À son retour en France, Seth Gueko a trouvé son bonheur dans les plus prestigieuses conventions de tatouage. Et comme il ne cache pas sa volonté de donner une dimension internationale à ses affaires, "il est possible qu’un Barlou Tattoo Shop ouvre ses portes à Patong".

Si le rappeur s'est transformé en brillant entrepreneur, il lui arrive aussi de lever le pied. Pour se ressourcer, son truc, c'est la connexion au bitume. Celle dont il profite grâce à son fils de 17 ans, un géant de 1m90, lui aussi rappeur, qui arbore des dreadlocks et des dents en or. "Si je veux, je peux sortir mon Lil Wayne dès demain", s'amuse Seth Guex.

Un dernier album et puis s'en va ?

Vu le succès que connaît le Barlou Tatoo Shop, Seth Gueko, qui a fait récemment son retour dans le rap avec le clip "Post-it", semble maintenant s'éloigner peu à peu du game.

Rappelez-vous : au début des années 2000, Seth Gueko débarquait dans le rap français avec un vrai délire de gitan (langage, caravanes, style vestimentaire) mixé aux codes de la banlieue. Et depuis, l'auteur de "Patate de Forain" n’a cessé de nous épater en exploitant des filons inédits.

On l'a vu dans un trip Jacques Mesrine, en mode Dodo la Saumure ou encore, dans un délire Sons of Anarchy. On l'a entendu associer des références populaires à des rimes invraisemblables. "J'ai apporté quelque chose de jamais vu dans le rap : c'était une espèce de punk de français gitan destroy, respecté par tous les autres artistes", juge l’intéressé.

Pourtant, son statut de punchliner ne lui a pas permis de brasser autant de billets verts qu'il l’aurait voulu. "Je n’ai jamais attendu les thunes de la musique pour vivre. Le rap que j'ai choisi est le moins riche. J'ai rapidement trouvé des courants alternatifs pour faire de l’argent", nuance aujourd'hui Seth Gueko.

Cet amoureux de la langue française et adepte des néologismes se dit "victime de son propre personnage", qui a été plus fort que sa musique. "Je me suis rendu compte que 80 % de mon public m'aime pour ce que je dégage, plutôt que pour la richesse de mes lyrics. Il n'y a que 20 % de ce public qui arrive à lire entre les lignes pour dire : 'Ah ouais, il est très fort, il fait toujours des multisyllabiques et il propose des références de fou.' Cette deuxième lecture très riche est rare », juge ce gladiateur de la rime.

De plus en plus loin d'un game où il n’a jamais réellement trouvé sa place, Seth porte un regard distancié sur l'évolution de sa carrière : "J'ai été le rappeur avec qui on aimait bien rapper, mais qu'on ne considérait même pas en compétition.

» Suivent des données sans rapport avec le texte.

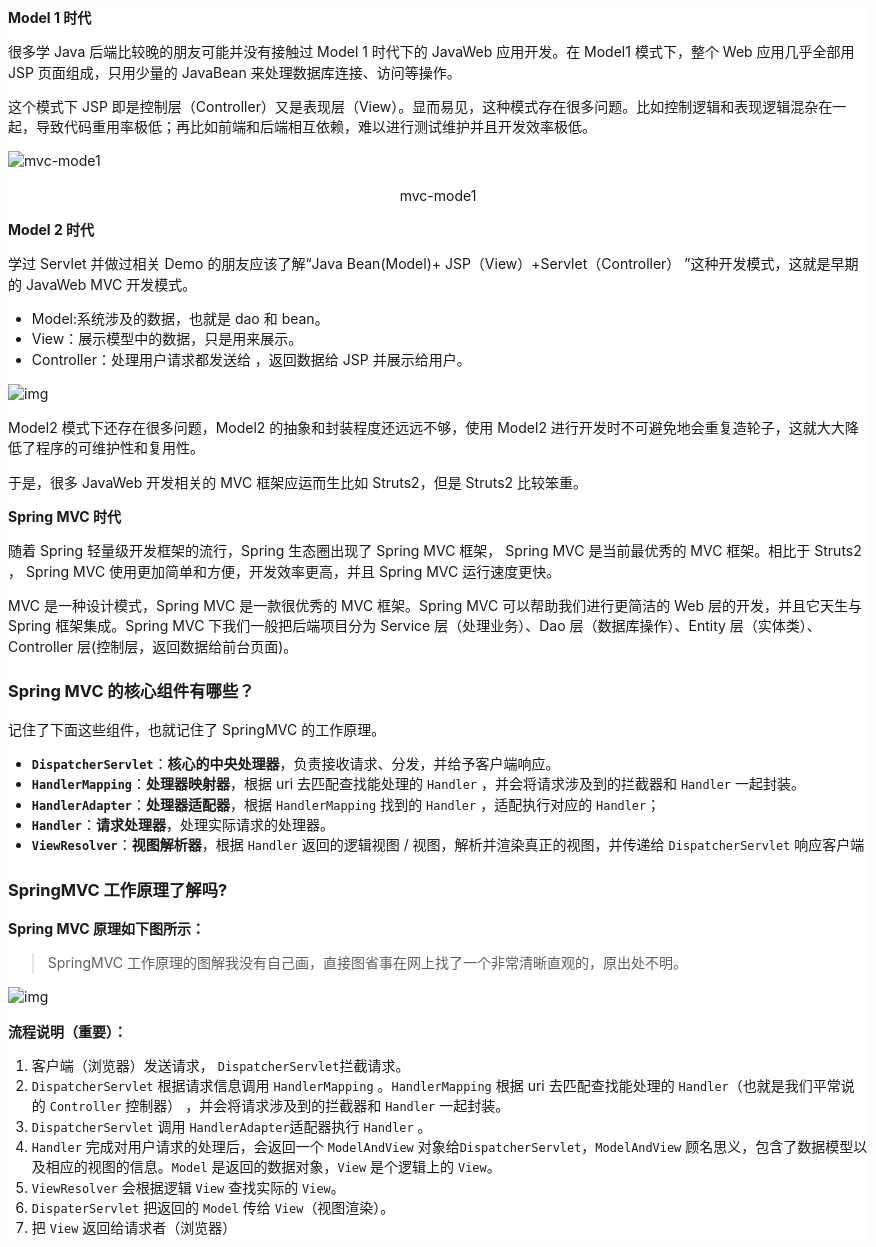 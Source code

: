 **Model 1 时代**

很多学 Java 后端比较晚的朋友可能并没有接触过 Model 1 时代下的 JavaWeb 应用开发。在 Model1 模式下，整个 Web 应用几乎全部用 JSP 页面组成，只用少量的 JavaBean 来处理数据库连接、访问等操作。

这个模式下 JSP 即是控制层（Controller）又是表现层（View）。显而易见，这种模式存在很多问题。比如控制逻辑和表现逻辑混杂在一起，导致代码重用率极低；再比如前端和后端相互依赖，难以进行测试维护并且开发效率极低。

![mvc-mode1](https://halo-md.oss-cn-guangzhou.aliyuncs.com/halo/mvc-mode1.png)

<div align="center">mvc-mode1</div>

**Model 2 时代**

学过 Servlet 并做过相关 Demo 的朋友应该了解“Java Bean(Model)+ JSP（View）+Servlet（Controller） ”这种开发模式，这就是早期的 JavaWeb MVC 开发模式。

- Model:系统涉及的数据，也就是 dao 和 bean。
- View：展示模型中的数据，只是用来展示。
- Controller：处理用户请求都发送给 ，返回数据给 JSP 并展示给用户。

![img](https://halo-md.oss-cn-guangzhou.aliyuncs.com/halo/mvc-model2.png)

Model2 模式下还存在很多问题，Model2 的抽象和封装程度还远远不够，使用 Model2 进行开发时不可避免地会重复造轮子，这就大大降低了程序的可维护性和复用性。

于是，很多 JavaWeb 开发相关的 MVC 框架应运而生比如 Struts2，但是 Struts2 比较笨重。

**Spring MVC 时代**

随着 Spring 轻量级开发框架的流行，Spring 生态圈出现了 Spring MVC 框架， Spring MVC 是当前最优秀的 MVC 框架。相比于 Struts2 ， Spring MVC 使用更加简单和方便，开发效率更高，并且 Spring MVC 运行速度更快。

MVC 是一种设计模式，Spring MVC 是一款很优秀的 MVC 框架。Spring MVC 可以帮助我们进行更简洁的 Web 层的开发，并且它天生与 Spring 框架集成。Spring MVC 下我们一般把后端项目分为 Service 层（处理业务）、Dao 层（数据库操作）、Entity 层（实体类）、Controller 层(控制层，返回数据给前台页面)。

### Spring MVC 的核心组件有哪些？

记住了下面这些组件，也就记住了 SpringMVC 的工作原理。

- **`DispatcherServlet`**：**核心的中央处理器**，负责接收请求、分发，并给予客户端响应。
- **`HandlerMapping`**：**处理器映射器**，根据 uri 去匹配查找能处理的 `Handler` ，并会将请求涉及到的拦截器和 `Handler` 一起封装。
- **`HandlerAdapter`**：**处理器适配器**，根据 `HandlerMapping` 找到的 `Handler` ，适配执行对应的 `Handler`；
- **`Handler`**：**请求处理器**，处理实际请求的处理器。
- **`ViewResolver`**：**视图解析器**，根据 `Handler` 返回的逻辑视图 / 视图，解析并渲染真正的视图，并传递给 `DispatcherServlet` 响应客户端

### SpringMVC 工作原理了解吗?

**Spring MVC 原理如下图所示：**

> SpringMVC 工作原理的图解我没有自己画，直接图省事在网上找了一个非常清晰直观的，原出处不明。

![img](https://halo-md.oss-cn-guangzhou.aliyuncs.com/halo/de6d2b213f112297298f3e223bf08f28.png)

**流程说明（重要）：**

1. 客户端（浏览器）发送请求， `DispatcherServlet`拦截请求。
2. `DispatcherServlet` 根据请求信息调用 `HandlerMapping` 。`HandlerMapping` 根据 uri 去匹配查找能处理的 `Handler`（也就是我们平常说的 `Controller` 控制器） ，并会将请求涉及到的拦截器和 `Handler` 一起封装。
3. `DispatcherServlet` 调用 `HandlerAdapter`适配器执行 `Handler` 。
4. `Handler` 完成对用户请求的处理后，会返回一个 `ModelAndView` 对象给`DispatcherServlet`，`ModelAndView` 顾名思义，包含了数据模型以及相应的视图的信息。`Model` 是返回的数据对象，`View` 是个逻辑上的 `View`。
5. `ViewResolver` 会根据逻辑 `View` 查找实际的 `View`。
6. `DispaterServlet` 把返回的 `Model` 传给 `View`（视图渲染）。
7. 把 `View` 返回给请求者（浏览器）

Avec du recul, je me rends compte que j'ai été le vilain petit canard qui rappait mieux que les autres."

Alors qu'il s’apprête à revenir dans les bacs avec un sixième album, Seth Gueko n'est toujours pas prêt à mettre de l'autotune dans son vin. "Quand j'ai envie d'emmener mon refrain vers des sphères que je n'atteins pas, je demande l'aide d'un artiste qui sait le faire mieux que moi", admet l'artiste qui déplore cette époque "où l'on crie au génie de la médiocrité".

Prévu pour décembre, son nouveau projet s'annonce aussi comme son dernier CD. "Je vais mettre deux ou trois ans pour refaire un autre album. Est-ce qu'en 2022, il y aura toujours des CD ? Je ne le pense pas", prédit le rappeur.

Un album qu'il va d'ailleurs défendre dès janvier 2019 à l'Olympia de Paris lors d'un concert en forme d'adieux : "Je vais bientôt sortir un nouvel extrait et y annoncer ma première partie. Normalement, un Olympia, tu ne le partages pas. Mais là, je vais le faire avec un frère car avant de quitter le game, je voulais faire cet accomplissement avec lui." Comme si au final, l'homme a surpassé le rappeur avec des valeurs intemporelles.